[Bioperl-l] Re: GO dbxrefs in swissprot

Tue Jul 6 15:17:10 EDT 2004

On Jul 6, 2004, at 6:14 AM, Andreas Henschel wrote:

> Sorry for having bothered you with versioning, I simply trusted the 
> biosql installation instructions that claimed a patched 1.2.1 would 
> do.

Sorry - the documentation needs to be updated.

> What still puzzles me is the size of the database: starting with a 
> 543MB flatfile, the first run (with the faulty parser) gave me 600MB 
> database and 9100 GO annotations. After the rerun with 
> load_seqdatabase (...) --lookup --remove  I get 1.1GB database but 
> only 5100 GO annotations in the dbxref table. Is this due to the 
> normalization?

I'm confused. Did you start with a scratch biosql instance, or did you 
re-use the one loaded with swissprot before?

If re-loading an existing one, the number of rows in dbxref should 
*not* go down, regardless of what you do to bioentries. The number of 
rows in the association table bioentry_dbxref will be affected though.

Did you do a grep on the GO dbxrefs in the swissprot files followed by 
sort unique?

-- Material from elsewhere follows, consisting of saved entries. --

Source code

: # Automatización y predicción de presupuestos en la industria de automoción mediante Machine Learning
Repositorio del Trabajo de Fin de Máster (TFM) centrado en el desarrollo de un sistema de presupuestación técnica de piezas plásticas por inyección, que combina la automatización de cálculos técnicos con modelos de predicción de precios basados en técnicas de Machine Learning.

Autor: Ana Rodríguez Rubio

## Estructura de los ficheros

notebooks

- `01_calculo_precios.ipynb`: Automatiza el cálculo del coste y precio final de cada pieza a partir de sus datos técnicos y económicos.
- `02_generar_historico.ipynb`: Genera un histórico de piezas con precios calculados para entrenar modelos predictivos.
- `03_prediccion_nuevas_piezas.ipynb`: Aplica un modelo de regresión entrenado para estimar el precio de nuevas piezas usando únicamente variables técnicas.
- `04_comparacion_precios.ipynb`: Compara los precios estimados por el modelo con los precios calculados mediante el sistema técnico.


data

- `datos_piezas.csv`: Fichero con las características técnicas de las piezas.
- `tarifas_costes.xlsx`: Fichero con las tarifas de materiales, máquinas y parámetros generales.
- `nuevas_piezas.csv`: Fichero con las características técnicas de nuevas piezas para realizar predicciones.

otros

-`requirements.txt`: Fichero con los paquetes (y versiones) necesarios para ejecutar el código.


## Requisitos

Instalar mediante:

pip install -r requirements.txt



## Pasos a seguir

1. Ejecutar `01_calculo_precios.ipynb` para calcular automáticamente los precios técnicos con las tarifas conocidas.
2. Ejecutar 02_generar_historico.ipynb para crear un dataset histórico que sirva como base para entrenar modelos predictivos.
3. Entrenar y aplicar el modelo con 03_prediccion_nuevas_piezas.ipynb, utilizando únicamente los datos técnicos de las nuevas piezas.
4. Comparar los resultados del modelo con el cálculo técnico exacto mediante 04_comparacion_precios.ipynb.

How many did you get? You should have at least as many 
rows in dbxref.

If you find a discrepancy, i.e., if you can identify a GO dbxref that's 
present in your swissprot file but not in the database, check out an 
entry that is (or should be) associated with that dbxref.

> Is there a full list of parseable databases (GenBank, EMBL, ENSEMBL?, 
> PDB? etc) and the resp. place to download?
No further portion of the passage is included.